Title: Undergraduate Will Study Infectious Disease With Churchill Scholarship
Eric Mooring (C’13) is one of 14 winners nationwide to win the Churchill Scholarship to study at the University of Cambridge next year.
A Georgetown senior who hopes one day to help control infectious disease in animals and humans has won a prestigious Churchill Scholarship to study in England.
Eric Mooring (C’13), an environmental biology and government double major with a minor in mathematics, is one of only 14 winners nationwide to win the scholarship from the Winston Churchill Foundation of the United States.
Welcoming Challenge
Named after the World War II British prime minister, the Churchill Scholarship allows students to pursue graduate research programs in engineering, mathematics and biological and physical sciences for one year at the University of Cambridge. The scholarship covers tuition, living expenses and travel and is worth more than $60,000.
Mooring thanked Georgetown’s Office of Fellowships and Awards for helping him with the scholarship process.
“The highest praise I can give them is that they have challenged me to be a better student and better communicator,” he said.
Understanding Dynamics of Disease
Mooring, who plans on pursuing a master of philosophy degree in veterinary science, is Georgetown’s third Churchill scholar. Iga Wegorzewska (C’04) won the award in 2004 and Cara Marie Manlandro (C’06) in 2006.
While at Cambridge, Mooring will work in the Disease Dynamics Unit led by professor James Wood whose laboratory studies the transmission and dynamics of viruses in the African straw-colored fruit bat. One of the illnesses – henipavirus – is found in Southeast Asia and Australia and can be lethal in humans.
“We need to understand disease dynamics in wildlife to better understand – and perhaps even prevent – the so-called ‘spillover’ of diseases from wildlife into human populations,” he said.
No Better Place
Georgetown is a community. … I don’t think I foresaw that the faculty I’ve gotten to know … would truly make Georgetown a home away from home for me.”

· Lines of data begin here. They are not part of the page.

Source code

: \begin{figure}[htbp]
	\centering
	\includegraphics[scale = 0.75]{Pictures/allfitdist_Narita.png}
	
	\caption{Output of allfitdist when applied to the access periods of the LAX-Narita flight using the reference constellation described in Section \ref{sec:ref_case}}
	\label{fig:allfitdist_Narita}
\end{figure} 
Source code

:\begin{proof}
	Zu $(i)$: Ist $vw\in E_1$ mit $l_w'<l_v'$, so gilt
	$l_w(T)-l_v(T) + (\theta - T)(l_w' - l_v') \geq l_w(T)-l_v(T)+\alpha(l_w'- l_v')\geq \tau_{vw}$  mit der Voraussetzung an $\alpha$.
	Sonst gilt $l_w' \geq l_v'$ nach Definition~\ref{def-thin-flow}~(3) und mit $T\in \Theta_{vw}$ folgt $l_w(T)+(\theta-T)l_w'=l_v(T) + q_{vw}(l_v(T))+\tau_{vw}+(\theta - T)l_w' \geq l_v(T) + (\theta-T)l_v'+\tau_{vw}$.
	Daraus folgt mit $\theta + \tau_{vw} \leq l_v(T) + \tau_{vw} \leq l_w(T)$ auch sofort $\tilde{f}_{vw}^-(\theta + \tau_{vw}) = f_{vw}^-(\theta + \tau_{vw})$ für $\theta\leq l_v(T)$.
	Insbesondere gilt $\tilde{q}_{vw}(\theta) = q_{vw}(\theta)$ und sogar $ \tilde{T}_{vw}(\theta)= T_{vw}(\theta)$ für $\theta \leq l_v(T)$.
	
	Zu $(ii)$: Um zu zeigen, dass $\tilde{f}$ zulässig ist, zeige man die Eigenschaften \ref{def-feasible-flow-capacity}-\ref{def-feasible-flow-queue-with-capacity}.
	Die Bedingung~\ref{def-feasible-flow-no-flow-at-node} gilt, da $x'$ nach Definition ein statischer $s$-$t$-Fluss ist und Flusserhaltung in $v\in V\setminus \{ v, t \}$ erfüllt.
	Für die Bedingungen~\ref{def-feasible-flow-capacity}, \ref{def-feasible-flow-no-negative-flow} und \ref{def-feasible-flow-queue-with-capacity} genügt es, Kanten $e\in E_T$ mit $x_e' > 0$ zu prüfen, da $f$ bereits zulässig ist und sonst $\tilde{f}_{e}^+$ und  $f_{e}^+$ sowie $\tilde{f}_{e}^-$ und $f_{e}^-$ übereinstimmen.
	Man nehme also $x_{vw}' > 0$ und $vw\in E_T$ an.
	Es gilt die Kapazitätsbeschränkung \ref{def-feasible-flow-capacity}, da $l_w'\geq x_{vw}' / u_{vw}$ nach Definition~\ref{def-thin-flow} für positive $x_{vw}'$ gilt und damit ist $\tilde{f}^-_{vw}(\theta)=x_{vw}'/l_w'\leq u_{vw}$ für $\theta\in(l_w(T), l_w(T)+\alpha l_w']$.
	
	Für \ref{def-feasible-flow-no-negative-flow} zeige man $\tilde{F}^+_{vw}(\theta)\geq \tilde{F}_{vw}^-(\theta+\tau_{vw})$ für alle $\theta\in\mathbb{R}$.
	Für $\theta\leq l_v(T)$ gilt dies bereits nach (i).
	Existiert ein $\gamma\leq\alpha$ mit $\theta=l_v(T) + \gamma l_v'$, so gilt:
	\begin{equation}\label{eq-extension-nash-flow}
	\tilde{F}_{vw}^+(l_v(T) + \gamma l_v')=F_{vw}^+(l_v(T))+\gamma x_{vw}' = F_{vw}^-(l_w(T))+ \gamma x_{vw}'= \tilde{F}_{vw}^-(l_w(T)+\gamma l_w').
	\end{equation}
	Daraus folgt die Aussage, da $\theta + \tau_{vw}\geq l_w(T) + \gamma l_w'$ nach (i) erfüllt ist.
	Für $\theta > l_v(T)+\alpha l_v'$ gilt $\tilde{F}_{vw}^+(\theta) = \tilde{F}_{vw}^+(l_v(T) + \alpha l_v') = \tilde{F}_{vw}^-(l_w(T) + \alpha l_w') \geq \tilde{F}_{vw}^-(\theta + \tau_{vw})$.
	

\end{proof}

—Eric Mooring (C’13), Churchill Scholarship Winner
The Lincoln, Neb., native said studying biology and government at a university with deep international ties drew him to Georgetown and Washington, D.C.
“There’s no better place to be if you are interested in government and international affairs,” he explained. “In terms of science … the Smithsonian and the NIH are great resources too.”
While at Georgetown, Mooring worked with numerous faculty members on their research, including Shweta Bansal, assistant professor of biology, on understanding how flu vaccinations influence community immunity levels.
“Eric is both scientifically curious and dedicated,” Bansal said. “[His] work on this topic is novel and important toward developing effective public health strategies to control the morbidity and mortality caused by influenza epidemics and pandemics.”
He also worked with Gina Wimp, an assistant professor of biology, on the growth and decay of salt marsh grasses and with assistant professor of government Daniel Hopkins on literature reviews involving topics such as climate change.
Home Away from Home
“Georgetown is a community,” he said. “… I don’t think I foresaw that the faculty I’ve gotten to know … would truly make Georgetown a home away from home for me.”
Mooring was a member of the university’s Undergraduate Research Ambassadors group, which works to promote research to fellow undergraduates and university officials, and the Howard Hughes Research Scholars program.
He also tutored local middle- and high-school students in math and science with the Georgetown University Math and Science Hands-On Enrichment program (GUMSHOE).
“I have been fortunate to have the opportunity to work with young people in D.C. and share my enthusiasm for mathematics,” he said.
Broadening Experience
Mooring studied abroad during his junior year at the University of Botswana, where he took a range of classes relating to African biology and international relations and volunteered with the Botswana-Harvard AIDS Institute Partnership.
The experience included living with a host family, which he says had a positive impact on his time abroad.
“That was an especially rewarding part of the experience,” he said. “[It] afforded me the opportunity to meet a broader array of people than I probably would have if I had just lived at the University of Botswana.”